The answer must be every line of the records in which the string "some" appears.

[Plain-text document sources]
+ + + + +
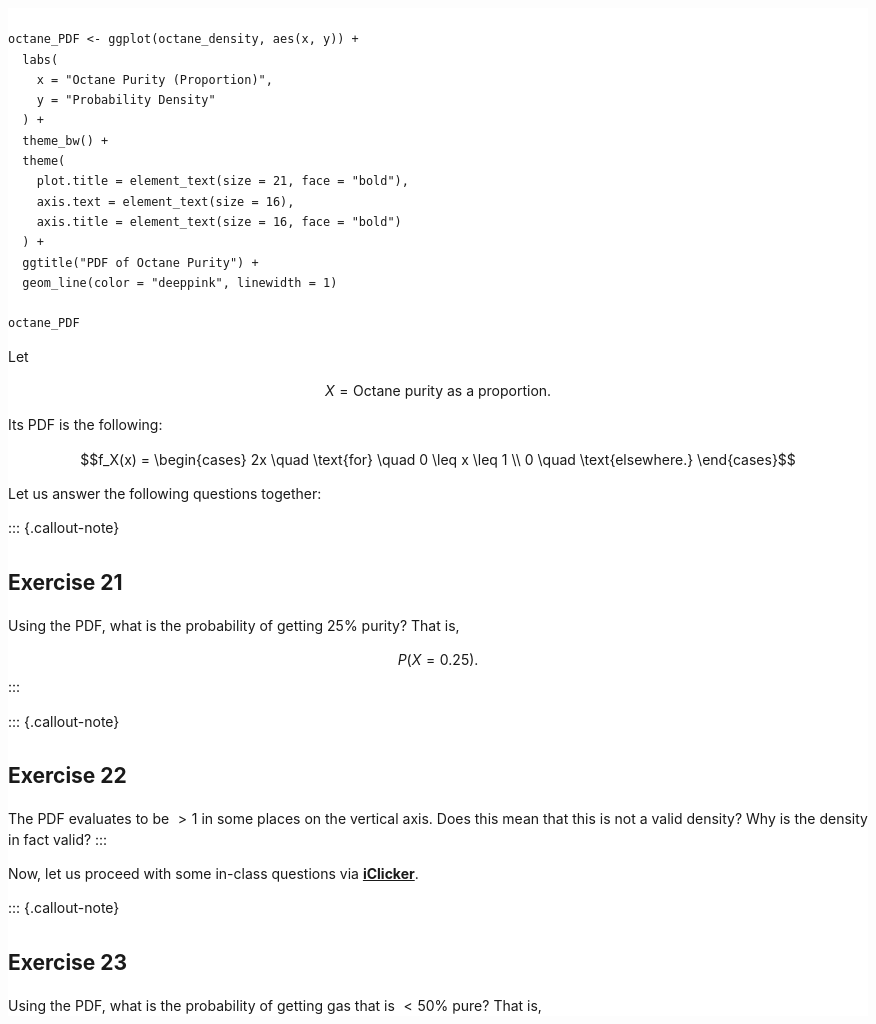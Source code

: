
 ```{r}

octane_PDF <- ggplot(octane_density, aes(x, y)) +
  labs(
    x = "Octane Purity (Proportion)",
    y = "Probability Density"
  ) +
  theme_bw() +
  theme(
    plot.title = element_text(size = 21, face = "bold"),
    axis.text = element_text(size = 16),
    axis.title = element_text(size = 16, face = "bold")
  ) +
  ggtitle("PDF of Octane Purity") +
  geom_line(color = "deeppink", linewidth = 1)

octane_PDF
```

Let 

$$X = \text{Octane purity as a proportion.}$$ 

Its PDF is the following:

$$f_X(x) =
\begin{cases}
2x \quad \text{for} \quad 0 \leq x \leq 1 \\
0 \quad  \text{elsewhere.}
\end{cases}$$

Let us answer the following questions together:

::: {.callout-note}
## Exercise 21

Using the PDF, what is the probability of getting 25% purity? That is, 

$$P(X = 0.25).$$
:::

::: {.callout-note}
## Exercise 22

The PDF evaluates to be $> 1$ in some places on the vertical axis. Does this mean that this is not a valid density? Why is the density in fact valid?
:::

Now, let us proceed with some in-class questions via [**iClicker**](https://student.iclicker.com/).

::: {.callout-note}
## Exercise 23

Using the PDF, what is the probability of getting gas that is $< 50\%$ pure? That is,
+ + + + +
→ Result for this exercise
The PDF evaluates to be $> 1$ in some places on the vertical axis. Does this mean that this is not a valid density? Why is the density in fact valid?
Now, let us proceed with some in-class questions via [**iClicker**](https://student.iclicker.com/).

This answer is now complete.